– Между прочим, и вы сейчас излагаете, что они хотели сказать, своими словами, – не без яда заметил Пец.
– Излагаю… но не навязываю. И оценок ставить не собираюсь. Я ведь к тому, что и в этом деле стремительный количественный прогресс при качественном регрессе… не знаю уж, по закону ли Вина или как. Число книг, журналов нарастает по экспоненте, а мыслей, чувств, вопросов они не вызывают. А ведь до тех пор и жив человек, пока задается такими вопросами, чует первичное бытие. Перестанем, сведем все к удовлетворению потребностей – хана: нет людей, есть руконогие желудконосители, нет человечества – есть миллиардоголовая коллективная вошь, облепившая Землю.

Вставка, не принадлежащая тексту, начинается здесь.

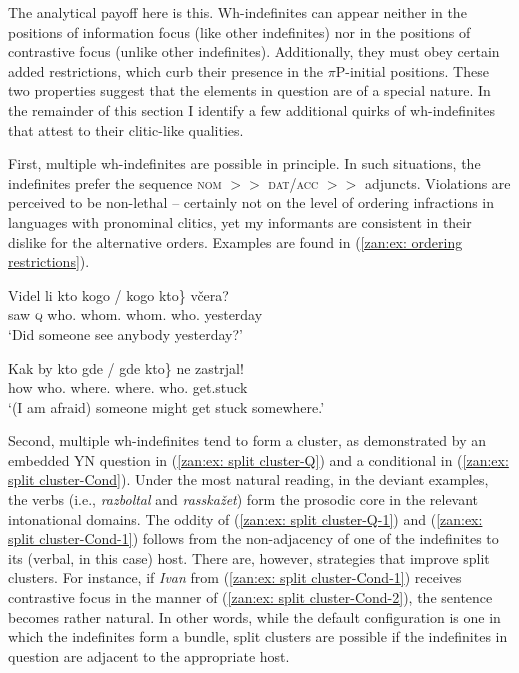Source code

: \documentclass[output=paper,colorlinks,citecolor=brown]{langscibook}
\begin{document}
\z
\z

\noindent The analytical payoff here is this. Wh-indefinites can appear neither in the positions of information focus (like other indefinites) nor in the positions of contrastive focus (unlike other indefinites). Additionally, they must obey certain added restrictions, which curb their presence in the $\pi$P-initial positions. These two properties suggest that the elements in question are of a special nature. In the remainder of this section I identify a few additional quirks of wh-indefinites that attest to their clitic-like qualities.

First, multiple wh-indefinites are possible in principle. In such situations, the indefinites prefer the sequence \textsc{nom} $>>$ \textsc{dat/acc} $>>$ adjuncts. Violations are perceived to be non-lethal -- certainly not on the level of ordering infractions in languages with pronominal clitics, yet my informants are consistent in their dislike for the alternative orders. Examples are found in (\ref{zan:ex: ordering restrictions}).

\ea \label{zan:ex: ordering restrictions}
\ea 
        \gll Videl li \minsp{\{} kto kogo /  kogo kto\} včera? \\
        saw \textsc{q} {} who.{\INDF} whom.{\INDF} {} {} whom.{\INDF} who.{\INDF} yesterday  \\
        \glt `Did someone see anybody yesterday?'

\ex 
        \gll Kak by \minsp{\{} kto gde /  gde kto\} ne zastrjal!\\
 how {\SBJV} {} who.{\INDF} where.{\INDF} {} {} where.{\INDF} who.{\INDF} {\NEG} get.stuck  \\
   \glt `(I am afraid) someone might get stuck somewhere.'
   
\z
\z

\noindent Second, multiple wh-indefinites tend to form a cluster, as demonstrated by an embedded YN question in (\ref{zan:ex: split cluster-Q}) and a conditional in (\ref{zan:ex: split cluster-Cond}). Under the most natural reading, in the deviant examples, the verbs (i.e., \textit{razboltal} and \textit{rasskažet}) form the  prosodic core in the relevant intonational domains. The oddity of (\ref{zan:ex: split cluster-Q-1}) and (\ref{zan:ex: split cluster-Cond-1}) follows from the non-adjacency of one of the indefinites to its (verbal, in this case) host. There are, however, strategies that improve split clusters. For instance, if \textit{Ivan} from (\ref{zan:ex: split cluster-Cond-1}) receives contrastive focus in the manner of (\ref{zan:ex: split cluster-Cond-2}), the sentence becomes rather natural. In other words, while the default configuration is one in which the indefinites form a bundle, split clusters are possible if the indefinites in question are adjacent to the appropriate host.
\end{document}
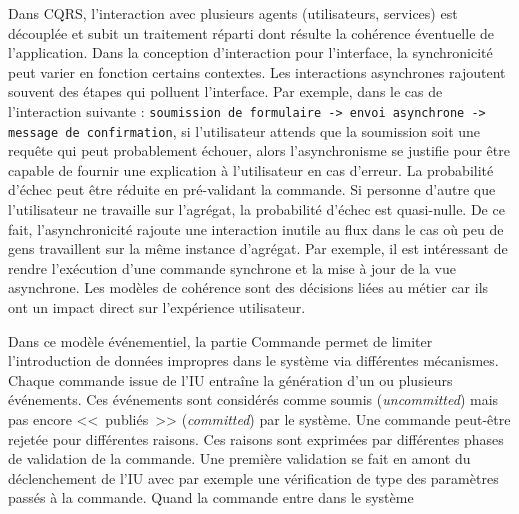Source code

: Dans \gls{CQRS}, l'interaction avec plusieurs agents (utilisateurs, services) est 
découplée et subit un traitement réparti 
dont résulte la cohérence éventuelle de l'application. 
Dans la conception d'interaction pour l'interface, la synchronicité peut varier en 
fonction certains contextes. 
Les interactions asynchrones rajoutent souvent des étapes qui polluent l'interface.  
Par exemple, dans le cas de l'interaction suivante : \texttt{soumission de 
formulaire -> envoi asynchrone -> message de confirmation}, si l'utilisateur attends 
que la soumission soit une requête qui peut probablement échouer, alors 
l'asynchronisme se justifie pour être capable de fournir une explication à 
l'utilisateur en cas d'erreur. 
La probabilité d'échec peut être réduite en pré-validant la commande. Si personne 
d'autre que 
l'utilisateur ne travaille sur l'agrégat, la probabilité d'échec est quasi-nulle. De ce fait, 
l'asynchronicité rajoute une interaction inutile au flux dans le cas où peu de gens 
travaillent sur la même instance d'agrégat.
Par exemple, il est intéressant de rendre l'exécution d'une 
commande synchrone et la mise à jour de la vue asynchrone. Les modèles de 
cohérence sont des décisions liées au métier car ils ont un impact direct sur 
l'expérience utilisateur. 


Dans ce modèle événementiel, la partie Commande permet de limiter l'introduction 
de données impropres dans le système via différentes mécanismes. Chaque 
commande issue de l'\gls{IU} entraîne la génération d'un ou plusieurs événements. 
Ces événements sont considérés 
comme \og soumis\fg{} (\textit{uncommitted}) mais pas encore <<~publiés~>> 
(\textit{committed}) par le système.
Une commande peut-être rejetée pour différentes raisons. Ces raisons sont 
exprimées par différentes phases de validation de la commande.
Une première validation se fait en amont du déclenchement de l'\gls{IU} avec par 
exemple une vérification de type des paramètres passés à la commande.
Quand la commande entre dans le système

%
%


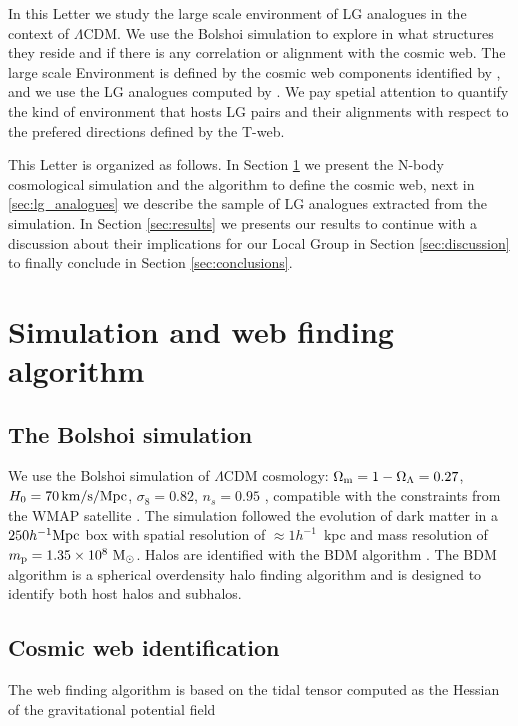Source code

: \documentclass{emulateapj}
\newcommand{\hmpc}{{\ifmmode{h^{-1}{\rm Mpc}}\else{$h^{-1}$Mpc }\fi}}
\begin{document}
In this Letter we study the large scale environment of LG 
analogues in the context of $\Lambda$CDM. We use the Bolshoi
simulation to explore in what structures they reside and if there is
any correlation or alignment with the cosmic web. The large scale
Environment is defined by the cosmic web components identified by
\citet{Tweb}, and we use the LG analogues computed by
\citet{lganalogues}. We pay spetial attention to quantify the kind of
environment that hosts LG pairs and their alignments with respect to
the prefered directions defined by the T-web. 
   
This Letter is organized as follows. In Section \ref{sec:simulation}
we present the N-body cosmological simulation and the algorithm to
define the cosmic web, next in \ref{sec:lg_analogues} we describe the
sample of LG analogues extracted from the simulation. In
Section \ref{sec:results} we presents our results to continue with a
discussion about their implications for our Local Group in Section
\ref{sec:discussion} to finally conclude in Section
\ref{sec:conclusions}. 


\section{Simulation and web finding algorithm}
\label{sec:simulation}

\subsection{The Bolshoi simulation}
We use the Bolshoi simulation of $\Lambda$CDM cosmology: $\Omega_{\rm
  m}=1-\Omega_{\Lambda}=0.27$, $H_0=70\,\rm km/s/Mpc$,
$\sigma_8=0.82$, $n_s=0.95$ \citep{2011ApJ...740..102K}, compatible
with the constraints from the WMAP satellite
\citep{hinshaw_etal13}. The simulation followed the evolution of dark
matter in a $250 \hmpc$ box with spatial resolution of $\approx
1h^{-1}$~kpc and mass resolution of $m_{\rm p}=1.35\times 10^8\ \rm
M_{\odot}$. Halos are identified with the BDM algorithm
\citep{1997astro.ph.12217K}. The BDM algorithm is  a spherical
overdensity halo finding algorithm and is designed to identify both
host halos and subhalos. 


\subsection{Cosmic web identification}
The web finding algorithm is based on the tidal tensor computed as the
Hessian of the  gravitational potential field
\end{document}
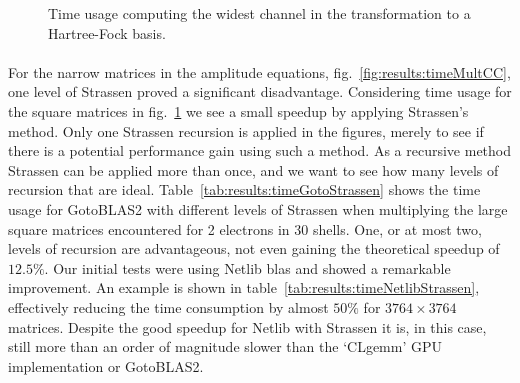 \begin{figure}
\begin{center}
{}
\caption{Time usage computing the widest channel in the transformation to a Hartree-Fock basis.}
\label{fig:results:timeMultHFsys}
\end{center}
\end{figure}

\paragraph{}
For the narrow matrices in the amplitude equations, fig.~\ref{fig:results:timeMultCC}, one level of Strassen proved a significant disadvantage.
Considering time usage for the square matrices in fig.~\ref{fig:results:timeMultHFsys} we see  a small speedup by applying Strassen's method.
Only one Strassen recursion is applied in the figures, merely to see if there is a potential performance gain using such a method.
As a recursive method Strassen can be applied more than once, and we want to see how many levels of recursion that are ideal.
Table~\ref{tab:results:timeGotoStrassen} shows the time usage for GotoBLAS2 with different levels of Strassen when multiplying the large square matrices encountered for 2 electrons in 30 shells.
One, or at most two, levels of recursion are advantageous, not even gaining the theoretical speedup of $12.5\%$.
Our initial tests were using Netlib blas and showed a remarkable improvement.
An example is shown in table~\ref{tab:results:timeNetlibStrassen}, effectively reducing the time consumption by almost $50\%$ for $3764 \times 3764$ matrices.
Despite the good speedup for Netlib with Strassen it is, in this case, still more than an order of magnitude slower than the `CLgemm' GPU implementation or  GotoBLAS2.

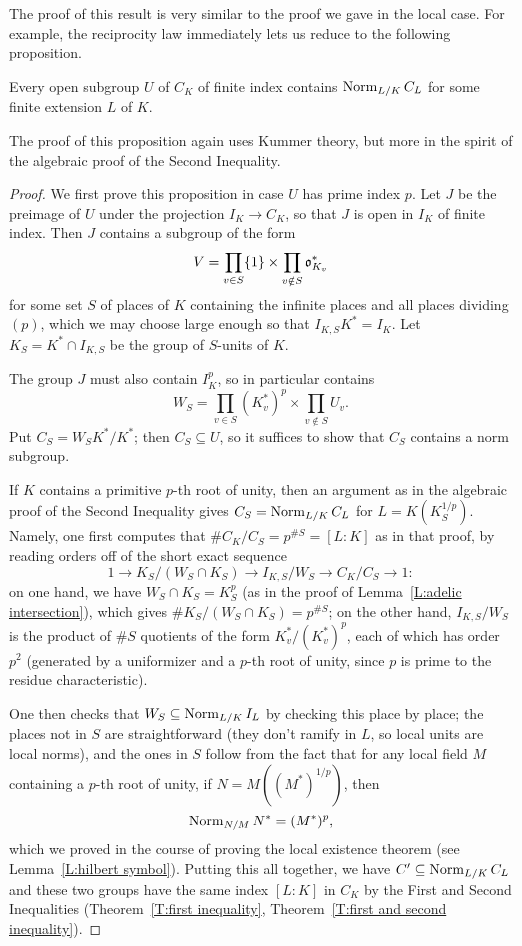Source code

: The proof of this result is very similar to the proof we gave in 
the local case. For example, the reciprocity law immediately lets us reduce
to the following proposition.
\begin{prop}
Every open subgroup $U$ of $C_K$ of finite index contains 
$\operatorname{Norm}_{L/K} C_L$ for some finite extension $L$ of $K$.
\end{prop}
The proof of this proposition again uses Kummer theory, but more in the spirit of the algebraic proof of the Second Inequality.
\begin{proof}
We first prove this proposition in case $U$ has prime index $p$.
Let $J$ be the preimage of $U$ under the projection
$I_K \to C_K$, so that $J$ is open in $I_K$ of finite index.
Then $J$ contains a subgroup of the form
\[
V = \prod_{v \in S} \{1\} \times \prod_{v \notin S} \mathfrak{o}_{K_v}^*
\]
for some set $S$ of places of $K$ containing
the infinite places and all places dividing $(p)$, which we may choose
large enough so that $I_{K,S} K^* = I_K$. Let $K_S = K^* \cap I_{K,S}$
be the group of $S$-units of $K$.

The group $J$ must also contain
$I_K^p$, so in particular contains
\[
W_S = \prod_{v \in S} (K_v^*)^p \times \prod_{v \notin S} U_v.
\]
Put $C_S = W_S K^*/K^*$; then $C_S \subseteq U$, so it suffices to show that
$C_S$ contains a norm subgroup.

If $K$ contains a primitive $p$-th root of unity, then an argument
as in the algebraic proof of the Second Inequality gives
$C_{S} = \operatorname{Norm}_{L/K} C_L$ for $L = K(K_S^{1/p})$.
Namely, one first computes that $\#C_K/C_S = p^{\#S} = [L:K]$
as in that proof, by reading orders off of the short exact sequence
\[
1 \to K_S / (W_S \cap K_S) \to I_{K,S}/{W_S} \to C_K /C_S \to 1:
\]
on one hand, we have $W_S \cap K_S = K_S^p$ (as in the proof of Lemma~\ref{L:adelic intersection}),
which gives $\#K_S/(W_S \cap K_S) = p^{\#S}$; on the other hand,
$I_{K,S}/W_S$ is the product of $\#S$ quotients of the form
$K_v^*/(K_v^*)^p$, each of which has order $p^2$ (generated by a uniformizer
and a $p$-th root of unity, since $p$ is prime to the residue characteristic).

One then checks that $W_S \subseteq \operatorname{Norm}_{L/K} I_L$ by checking this
place by place; the places not in $S$ are straightforward (they don't
ramify in $L$, so local units are local norms), and the
ones in $S$ follow from the fact that for any local field $M$
containing a $p$-th root of unity,
if $N = M((M^*)^{1/p})$, then
\[
\operatorname{Norm}_{N/M} N^* = (M^*)^p,
\]
which we proved in the course of proving the local existence theorem
(see Lemma~\ref{L:hilbert symbol}).
Putting this all together, we have
$C' \subseteq \operatorname{Norm}_{L/K} C_L$ and these two groups have the same index
$[L:K]$ in $C_K$ by the First and Second Inequalities
(Theorem~\ref{T:first inequality}, Theorem~\ref{T:first and second inequality}).


\end{proof}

IIIКорнев вдруг снова скорчился, притянул туловище к ногам, положил подбородок на колени:
– Да что на других пенять – и со мной вчера было такое, в духе Достоевского. Впрочем, не Достоевского: его Раскольникову понадобилось двух старух зарубить, чтобы себя понять, а мне… Нет, это даже не для Гоголя, не для Щедрина, великих сатириков. В самый раз для Зощенко, для его рассказа на страничку.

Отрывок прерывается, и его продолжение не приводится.